## Your assignment:
Please copy the records exactly as they appear, with all pictures left out.

## Supplied entries:
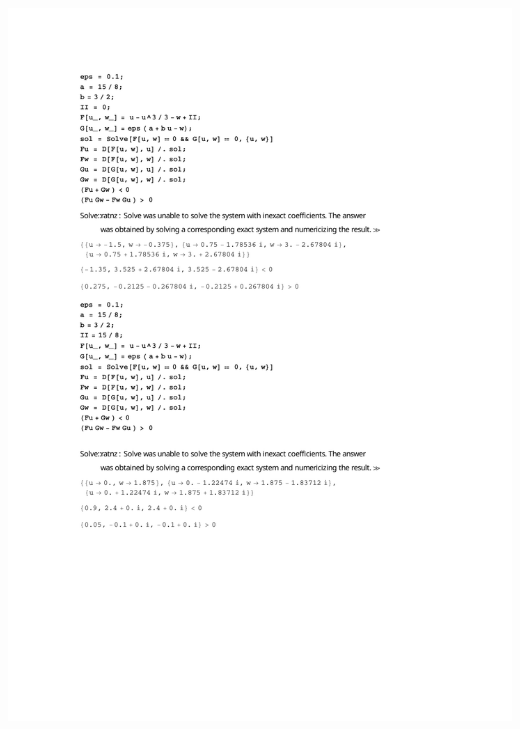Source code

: \documentclass[12pt]{article}
\newenvironment{exercise}[2][Exercise]{\begin{trivlist}
\item[\hskip \labelsep {\bfseries #1}\hskip \labelsep {\bfseries #2.}]}{\end{trivlist}}
\begin{document}
\begin{exercise}{3.1}
\begin{enumerate}
	\includegraphics[width=6.5in]{excercise_31}
\end{enumerate}

\end{exercise}
\end{document}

## Response to this exercise:
Source code

: \documentclass[12pt]{article}
\newenvironment{exercise}[2][Exercise]{\begin{trivlist}
\item[\hskip \labelsep {\bfseries #1}\hskip \labelsep {\bfseries #2.}]}{\end{trivlist}}
\begin{document}
\begin{exercise}{3.1}
\begin{enumerate}
	\includegraphics[width=6.5in]{excercise_31}
\end{enumerate}

\end{exercise}
\end{document}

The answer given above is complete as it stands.